[Start of section]
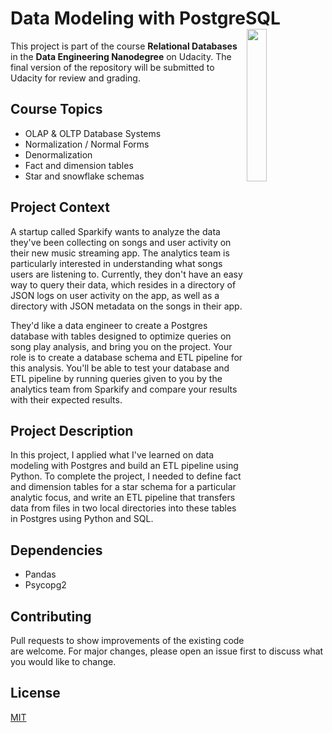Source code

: # Data Modeling with PostgreSQL<img align="right" width="25%" height="25%" src="https://fedingo.com/wp-content/uploads/2021/09/Python-PostgreSQL.jpg">

This project is part of the course **Relational Databases** in the **Data Engineering Nanodegree** on Udacity. The final version of the repository will be submitted to Udacity for review and grading.  

## Course Topics
- OLAP & OLTP Database Systems
- Normalization / Normal Forms
- Denormalization
- Fact and dimension tables
- Star and snowflake schemas 

## Project Context

A startup called Sparkify wants to analyze the data they've been collecting on songs and user activity on their new music streaming app. The analytics team is particularly interested in understanding what songs users are listening to. Currently, they don't have an easy way to query their data, which resides in a directory of JSON logs on user activity on the app, as well as a directory with JSON metadata on the songs in their app.

They'd like a data engineer to create a Postgres database with tables designed to optimize queries on song play analysis, and bring you on the project. Your role is to create a database schema and ETL pipeline for this analysis. You'll be able to test your database and ETL pipeline by running queries given to you by the analytics team from Sparkify and compare your results with their expected results.

## Project Description

In this project, I applied what I've learned on data modeling with Postgres and build an ETL pipeline using Python. To complete the project, I needed to define fact and dimension tables for a star schema for a particular analytic focus, and write an ETL pipeline that transfers data from files in two local directories into these tables in Postgres using Python and SQL.  

## Dependencies
- Pandas
- Psycopg2

## Contributing
Pull requests to show improvements of the existing code are welcome. For major changes, please open an issue first to discuss what you would like to change.

## License
[MIT](https://choosealicense.com/licenses/mit/)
[End of section]
TASK TO COMPLETE -> Please show every line of the material that contains the string "from".

RESULT ->
They'd like a data engineer to create a Postgres database with tables designed to optimize queries on song play analysis, and bring you on the project. Your role is to create a database schema and ETL pipeline for this analysis. You'll be able to test your database and ETL pipeline by running queries given to you by the analytics team from Sparkify and compare your results with their expected results.
In this project, I applied what I've learned on data modeling with Postgres and build an ETL pipeline using Python. To complete the project, I needed to define fact and dimension tables for a star schema for a particular analytic focus, and write an ETL pipeline that transfers data from files in two local directories into these tables in Postgres using Python and SQL.  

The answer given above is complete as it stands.